La fortezza dei Tully era indicata da una torre, alla cuspide formata dalle linee azzurre di due fiumi, il Tumblestone e la Forca Rossa. «Questa.» Arya toccò il simbolo della torre. «Delta delle Acque, c’è scritto.»

«Tu sai leggere le robe scritte?» Frittella era pieno di meraviglia, quasi che lei avesse detto di poter camminare sull’acqua.

Arya annuì. «Saremo al sicuro una volta che avremo raggiunto Delta delle Acque.»

«Lo saremo? E perché?»

“Perché Delta delle Acque è il castello di mio nonno” avrebbe voluto rispondere. “E perché là ci sarà mio fratello Robb.” Invece si morse il labbro e arrotolò la mappa. «Saremo al sicuro e basta» disse. «Ma solo se riusciamo ad arrivarci.»

Fu la prima a rimontare in sella. Nascondere la verità a Frittella non le piaceva, ma non si fidava a informarlo del suo segreto. Gendry sapeva, ma con lui era diverso. Anche Gendry aveva un suo segreto, per quanto perfino lui sembrava non sapere quale fosse.

Quel giorno, Arya accelerò il passo, tenendo il più possibile i cavalli al trotto, spronandoli addirittura al galoppo ogni volta che vedeva davanti a sé un tratto pianeggiante. Ma questo accadeva molto di rado, il terreno continuava a essere disseminato di alture. Le colline, non erano alte, né particolarmente ripide, ma sembrava si dilatassero senza fine. Ben presto, si stancarono di salire per un pendio e di ridiscendere per quello opposto e si limitarono a seguire la morfologia della terra.
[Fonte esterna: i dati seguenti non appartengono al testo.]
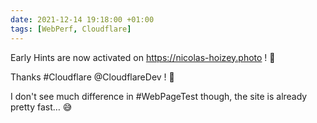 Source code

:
 ```yaml
---
date: 2021-12-14 19:18:00 +01:00
tags: [WebPerf, Cloudflare]
---
```


Early Hints are now activated on https://nicolas-hoizey.photo ! 🎉

Thanks #Cloudflare @CloudflareDev ! 🙏

I don't see much difference in #WebPageTest though, the site is already pretty fast… 😅
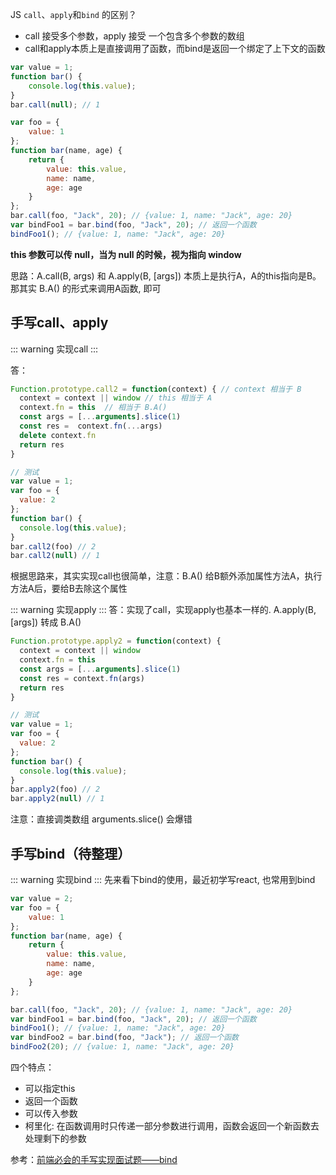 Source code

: JS <code>call</code>、<code>apply</code>和<code>bind</code> 的区别？
* call 接受多个参数，apply 接受 一个包含多个参数的数组
* call和apply本质上是直接调用了函数，而bind是返回一个绑定了上下文的函数

```js
var value = 1;
function bar() {
    console.log(this.value);
}
bar.call(null); // 1

var foo = {
    value: 1
};
function bar(name, age) {
    return {
		value: this.value,
		name: name,
		age: age
    }
};
bar.call(foo, "Jack", 20); // {value: 1, name: "Jack", age: 20}
var bindFoo1 = bar.bind(foo, "Jack", 20); // 返回一个函数
bindFoo1(); // {value: 1, name: "Jack", age: 20}
```
<strong>this 参数可以传 null，当为 null 的时候，视为指向 window</strong>

思路：A.call(B, args) 和 A.apply(B, [args]) 本质上是执行A，A的this指向是B。那其实 B.A() 的形式来调用A函数, 即可

## 手写call、apply
::: warning
实现call
:::

答：
```js
Function.prototype.call2 = function(context) { // context 相当于 B
  context = context || window // this 相当于 A
  context.fn = this  // 相当于 B.A()
  const args = [...arguments].slice(1)
  const res =  context.fn(...args)
  delete context.fn
  return res
}

// 测试
var value = 1;
var foo = {
  value: 2
};
function bar() {
  console.log(this.value);
}
bar.call2(foo) // 2
bar.call2(null) // 1
```
根据思路来，其实实现call也很简单，注意：B.A() 给B额外添加属性方法A，执行方法A后，要给B去除这个属性 

::: warning
实现apply
:::
答：实现了call，实现apply也基本一样的. A.apply(B, [args]) 转成 B.A()
```js
Function.prototype.apply2 = function(context) {
  context = context || window
  context.fn = this
  const args = [...arguments].slice(1)
  const res = context.fn(args)
  return res
}

// 测试
var value = 1;
var foo = {
  value: 2
};
function bar() {
  console.log(this.value);
}
bar.apply2(foo) // 2
bar.apply2(null) // 1
```
注意：直接调类数组 arguments.slice() 会爆错

## 手写bind（待整理）
::: warning
实现bind
:::
先来看下bind的使用，最近初学写react, 也常用到bind
```js
var value = 2;
var foo = {
    value: 1
};
function bar(name, age) {
    return {
		value: this.value,
		name: name,
		age: age
    }
};

bar.call(foo, "Jack", 20); // {value: 1, name: "Jack", age: 20}
var bindFoo1 = bar.bind(foo, "Jack", 20); // 返回一个函数
bindFoo1(); // {value: 1, name: "Jack", age: 20}
var bindFoo2 = bar.bind(foo, "Jack"); // 返回一个函数
bindFoo2(20); // {value: 1, name: "Jack", age: 20}
```
四个特点：
* 可以指定this
* 返回一个函数
* 可以传入参数
* 柯里化: 在函数调用时只传递一部分参数进行调用，函数会返回一个新函数去处理剩下的参数


参考：[前端必会的手写实现面试题——bind](https://blog.csdn.net/weixin_45494904/article/details/108202657)
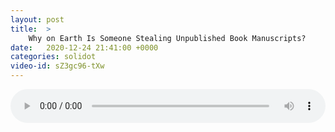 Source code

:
 ```yaml
---
layout: post
title:  >
    Why on Earth Is Someone Stealing Unpublished Book Manuscripts?
date:   2020-12-24 21:41:00 +0000
categories: solidot
video-id: sZ3gc96-tXw
---
```


<audio src="/assets/b9735b113cfc309e999b7bf543304175.mp3" style="width: 100%;" controls></audio>

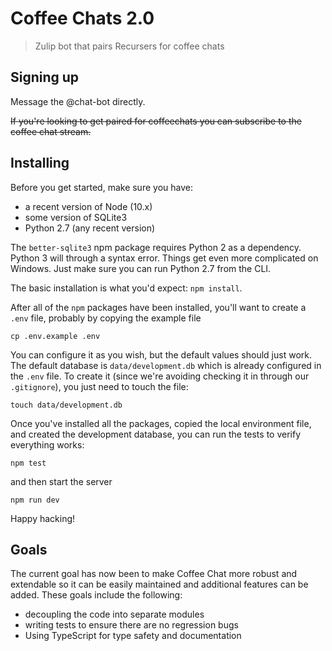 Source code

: # Coffee Chats 2.0
> Zulip bot that pairs Recursers for coffee chats

## Signing up  
Message the @chat-bot directly.

~~If you're looking to get paired for coffeechats you can subscribe to the coffee chat stream.~~

## Installing

Before you get started, make sure you have:

* a recent version of Node (10.x) 
* some version of SQLite3
* Python 2.7 (any recent version)

The `better-sqlite3` npm package requires Python 2 as a dependency. Python 3 will through a syntax error. Things get even more complicated on Windows. Just make sure you can run Python 2.7 from the CLI.

The basic installation is what you'd expect: `npm install`.

After all of the `npm` packages have been installed, you'll want to create a `.env` file, probably by copying the example file

```
cp .env.example .env
```

You can configure it as you wish, but the default values should just work. The default database is `data/development.db` which is already configured in the `.env` file. To create it (since we're avoiding checking it in through our `.gitignore`), you just need to touch the file:

```
touch data/development.db
```

Once you've installed all the packages, copied the local environment file, and created the development database, you can run the tests to verify everything works:

```
npm test
```

and then start the server

```
npm run dev
```

Happy hacking!

## Goals
The current goal has now been to make Coffee Chat more robust and extendable so it can be easily maintained and additional features can be added. These goals include the following:

* decoupling the code into separate modules
* writing tests to ensure there are no regression bugs
* Using TypeScript for type safety and documentation
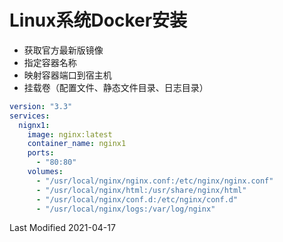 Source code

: # Linux系统Docker安装

- 获取官方最新版镜像
- 指定容器名称
- 映射容器端口到宿主机
- 挂载卷（配置文件、静态文件目录、日志目录）

```yml
version: "3.3"
services:
  nignx1:
    image: nginx:latest
    container_name: nginx1
    ports:
      - "80:80"
    volumes:
      - "/usr/local/nginx/nginx.conf:/etc/nginx/nginx.conf"
      - "/usr/local/nginx/html:/usr/share/nginx/html"
      - "/usr/local/nginx/conf.d:/etc/nginx/conf.d"
      - "/usr/local/nginx/logs:/var/log/nginx"
```

Last Modified 2021-04-17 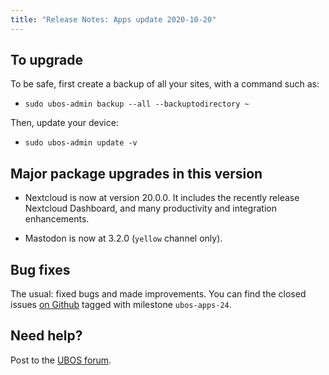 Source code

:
 ```yaml
---
title: "Release Notes: Apps update 2020-10-20"
---
```


## To upgrade

To be safe, first create a backup of all your sites, with a command such as:

* ``sudo ubos-admin backup --all --backuptodirectory ~``

Then, update your device:

* ``sudo ubos-admin update -v``

## Major package upgrades in this version

* Nextcloud is now at version 20.0.0. It includes the recently release Nextcloud
  Dashboard, and many productivity and integration enhancements.

* Mastodon is now at 3.2.0 (``yellow`` channel only).

## Bug fixes

The usual: fixed bugs and made improvements. You can find the closed issues
[on Github](https://github.com/uboslinux/) tagged with milestone ``ubos-apps-24``.

## Need help?

Post to the [UBOS forum](https://forum.ubos.net/).
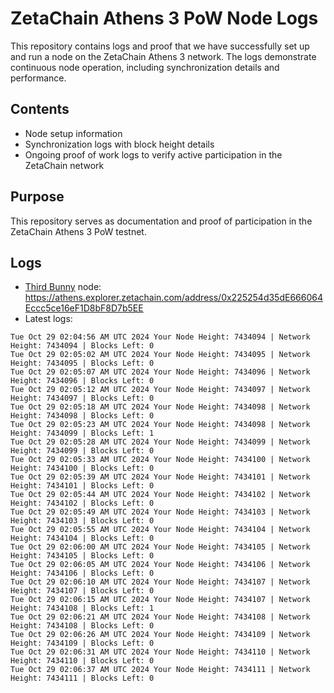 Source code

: # ZetaChain Athens 3 PoW Node Logs
This repository contains logs and proof that we have successfully set up and run a node on the ZetaChain Athens 3 network. The logs demonstrate continuous node operation, including synchronization details and performance.

## Contents
- Node setup information
- Synchronization logs with block height details
- Ongoing proof of work logs to verify active participation in the ZetaChain network

## Purpose
This repository serves as documentation and proof of participation in the ZetaChain Athens 3 PoW testnet.

## Logs

- [Third Bunny](https://thirdbunny.xyz/) node: https://athens.explorer.zetachain.com/address/0x225254d35dE666064Eccc5ce16eF1D8bF8D7b5EE
- Latest logs:
```
Tue Oct 29 02:04:56 AM UTC 2024 Your Node Height: 7434094 | Network Height: 7434094 | Blocks Left: 0
Tue Oct 29 02:05:02 AM UTC 2024 Your Node Height: 7434095 | Network Height: 7434095 | Blocks Left: 0
Tue Oct 29 02:05:07 AM UTC 2024 Your Node Height: 7434096 | Network Height: 7434096 | Blocks Left: 0
Tue Oct 29 02:05:12 AM UTC 2024 Your Node Height: 7434097 | Network Height: 7434097 | Blocks Left: 0
Tue Oct 29 02:05:18 AM UTC 2024 Your Node Height: 7434098 | Network Height: 7434098 | Blocks Left: 0
Tue Oct 29 02:05:23 AM UTC 2024 Your Node Height: 7434098 | Network Height: 7434099 | Blocks Left: 1
Tue Oct 29 02:05:28 AM UTC 2024 Your Node Height: 7434099 | Network Height: 7434099 | Blocks Left: 0
Tue Oct 29 02:05:33 AM UTC 2024 Your Node Height: 7434100 | Network Height: 7434100 | Blocks Left: 0
Tue Oct 29 02:05:39 AM UTC 2024 Your Node Height: 7434101 | Network Height: 7434101 | Blocks Left: 0
Tue Oct 29 02:05:44 AM UTC 2024 Your Node Height: 7434102 | Network Height: 7434102 | Blocks Left: 0
Tue Oct 29 02:05:49 AM UTC 2024 Your Node Height: 7434103 | Network Height: 7434103 | Blocks Left: 0
Tue Oct 29 02:05:55 AM UTC 2024 Your Node Height: 7434104 | Network Height: 7434104 | Blocks Left: 0
Tue Oct 29 02:06:00 AM UTC 2024 Your Node Height: 7434105 | Network Height: 7434105 | Blocks Left: 0
Tue Oct 29 02:06:05 AM UTC 2024 Your Node Height: 7434106 | Network Height: 7434106 | Blocks Left: 0
Tue Oct 29 02:06:10 AM UTC 2024 Your Node Height: 7434107 | Network Height: 7434107 | Blocks Left: 0
Tue Oct 29 02:06:15 AM UTC 2024 Your Node Height: 7434107 | Network Height: 7434108 | Blocks Left: 1
Tue Oct 29 02:06:21 AM UTC 2024 Your Node Height: 7434108 | Network Height: 7434108 | Blocks Left: 0
Tue Oct 29 02:06:26 AM UTC 2024 Your Node Height: 7434109 | Network Height: 7434109 | Blocks Left: 0
Tue Oct 29 02:06:31 AM UTC 2024 Your Node Height: 7434110 | Network Height: 7434110 | Blocks Left: 0
Tue Oct 29 02:06:37 AM UTC 2024 Your Node Height: 7434111 | Network Height: 7434111 | Blocks Left: 0
```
Si ritrovarono in un labirinto di torrenti e di basse valli boscose nelle quali le chiome degli alberi formavano sopra di loro una cupola vegetale pressoché impenetrabile.

A intervalli più o meno regolari, Arya mandava avanti Gendry e Frittella per ritornare sui loro passi e confondere le tracce, sempre in allarme per captare un qualsiasi rumore di uomini all’inseguimento. “Troppo lenti” rimuginò, mordendosi il labbro. “Avanziamo troppo lenti, ci prenderanno di certo.” Una volta, dalla sommità di una collina, individuò forme oscure che guadavano un corso d’acqua in una valle che si erano lasciati alle spalle. Per un breve istante, Arya credette che i cavalieri di Roose Bolton li avessero raggiunti. Ma quando osservò più attentamente, vide che si trattava solo di un branco di lupi. Si portò le mani attorno alla bocca e ululò verso di loro: «Ahuuuuuuuu, ahuuuuuuuu». Il più grosso dei lupi sollevò il muso e ululò in risposta, un suono che le fece venire brividi gelidi lungo la schiena.